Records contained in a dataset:
>>
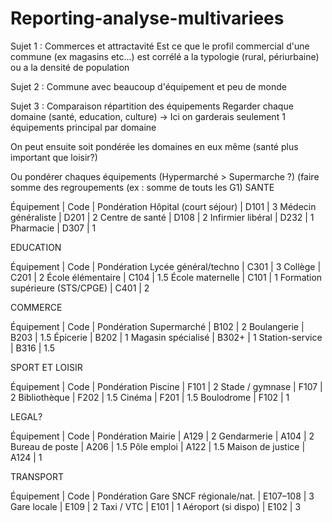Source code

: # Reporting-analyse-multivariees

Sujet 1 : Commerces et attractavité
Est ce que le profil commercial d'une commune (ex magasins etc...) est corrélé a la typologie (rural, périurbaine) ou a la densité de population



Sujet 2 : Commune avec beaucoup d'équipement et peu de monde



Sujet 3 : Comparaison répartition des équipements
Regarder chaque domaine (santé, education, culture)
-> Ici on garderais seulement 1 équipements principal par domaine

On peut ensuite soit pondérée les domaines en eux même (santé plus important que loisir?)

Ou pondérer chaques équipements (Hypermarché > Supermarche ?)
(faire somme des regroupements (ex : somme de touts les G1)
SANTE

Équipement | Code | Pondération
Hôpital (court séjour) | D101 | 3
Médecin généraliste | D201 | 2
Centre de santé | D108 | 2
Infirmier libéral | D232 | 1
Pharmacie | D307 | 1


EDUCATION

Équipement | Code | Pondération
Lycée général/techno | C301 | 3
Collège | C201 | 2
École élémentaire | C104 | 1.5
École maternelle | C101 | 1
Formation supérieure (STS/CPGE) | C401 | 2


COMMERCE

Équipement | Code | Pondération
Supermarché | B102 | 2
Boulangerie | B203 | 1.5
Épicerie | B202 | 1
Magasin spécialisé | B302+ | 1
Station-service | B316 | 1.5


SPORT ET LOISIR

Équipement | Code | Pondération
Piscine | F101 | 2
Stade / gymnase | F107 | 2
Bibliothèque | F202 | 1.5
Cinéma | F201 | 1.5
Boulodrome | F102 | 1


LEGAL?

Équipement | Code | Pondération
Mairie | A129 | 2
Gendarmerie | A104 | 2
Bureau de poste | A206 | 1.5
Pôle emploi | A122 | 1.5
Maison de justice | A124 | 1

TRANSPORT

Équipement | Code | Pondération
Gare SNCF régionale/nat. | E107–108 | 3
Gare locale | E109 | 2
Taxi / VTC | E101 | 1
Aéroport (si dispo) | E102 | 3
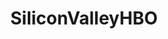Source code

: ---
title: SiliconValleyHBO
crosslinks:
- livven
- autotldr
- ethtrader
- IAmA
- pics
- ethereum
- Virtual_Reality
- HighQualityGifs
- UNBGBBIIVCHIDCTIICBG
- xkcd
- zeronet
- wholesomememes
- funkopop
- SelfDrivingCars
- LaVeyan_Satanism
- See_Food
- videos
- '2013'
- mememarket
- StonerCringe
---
<<
>>
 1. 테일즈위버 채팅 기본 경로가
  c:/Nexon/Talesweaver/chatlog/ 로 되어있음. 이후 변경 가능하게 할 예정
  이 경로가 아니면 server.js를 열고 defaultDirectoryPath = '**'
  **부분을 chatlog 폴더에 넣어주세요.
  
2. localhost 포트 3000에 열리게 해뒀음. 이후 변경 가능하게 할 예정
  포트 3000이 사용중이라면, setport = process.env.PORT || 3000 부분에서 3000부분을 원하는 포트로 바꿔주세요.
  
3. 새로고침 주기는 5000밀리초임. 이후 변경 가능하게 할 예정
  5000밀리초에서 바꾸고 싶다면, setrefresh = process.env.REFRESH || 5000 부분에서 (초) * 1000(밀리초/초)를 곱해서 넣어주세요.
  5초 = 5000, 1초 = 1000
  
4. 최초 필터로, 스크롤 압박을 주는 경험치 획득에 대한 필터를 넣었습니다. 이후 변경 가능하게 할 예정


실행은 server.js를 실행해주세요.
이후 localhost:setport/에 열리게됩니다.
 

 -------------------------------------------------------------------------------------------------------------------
<<
-- How to complete this task --
Look through the entries above, find each line containing "Gare", and copy it.

-- Exercise result --
Gare SNCF régionale/nat. | E107–108 | 3
Gare locale | E109 | 2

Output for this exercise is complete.